* Your assignment
Using the records below, quote only the span that opens with the line containing "### Comprimento e" and closes with the line containing "### Evite Padrões", exactly and inclusively.

____________________

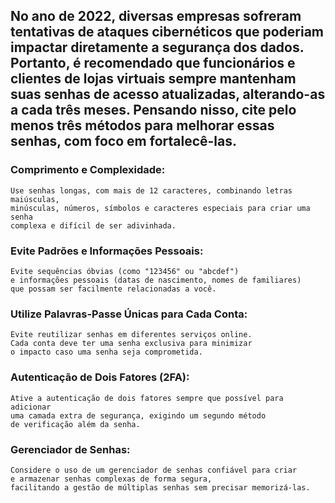 ## No ano de 2022, diversas empresas sofreram tentativas de ataques cibernéticos que poderiam impactar diretamente a segurança dos dados. Portanto, é recomendado que funcionários e clientes de lojas virtuais sempre mantenham suas senhas de acesso atualizadas, alterando-as a cada três meses. Pensando nisso, cite pelo menos três métodos para melhorar essas senhas, com foco em fortalecê-las.

### Comprimento e Complexidade: 
    Use senhas longas, com mais de 12 caracteres, combinando letras maiúsculas,
    minúsculas, números, símbolos e caracteres especiais para criar uma senha
    complexa e difícil de ser adivinhada.

### Evite Padrões e Informações Pessoais: 
    Evite sequências óbvias (como "123456" ou "abcdef")
    e informações pessoais (datas de nascimento, nomes de familiares)
    que possam ser facilmente relacionadas a você.

### Utilize Palavras-Passe Únicas para Cada Conta: 
    Evite reutilizar senhas em diferentes serviços online.
    Cada conta deve ter uma senha exclusiva para minimizar
    o impacto caso uma senha seja comprometida.

### Autenticação de Dois Fatores (2FA): 
    Ative a autenticação de dois fatores sempre que possível para adicionar
    uma camada extra de segurança, exigindo um segundo método
    de verificação além da senha.

### Gerenciador de Senhas: 
    Considere o uso de um gerenciador de senhas confiável para criar
    e armazenar senhas complexas de forma segura,
    facilitando a gestão de múltiplas senhas sem precisar memorizá-las.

____________________

* Response to the exercise
### Comprimento e Complexidade: 
    Use senhas longas, com mais de 12 caracteres, combinando letras maiúsculas,
    minúsculas, números, símbolos e caracteres especiais para criar uma senha
    complexa e difícil de ser adivinhada.

### Evite Padrões e Informações Pessoais: 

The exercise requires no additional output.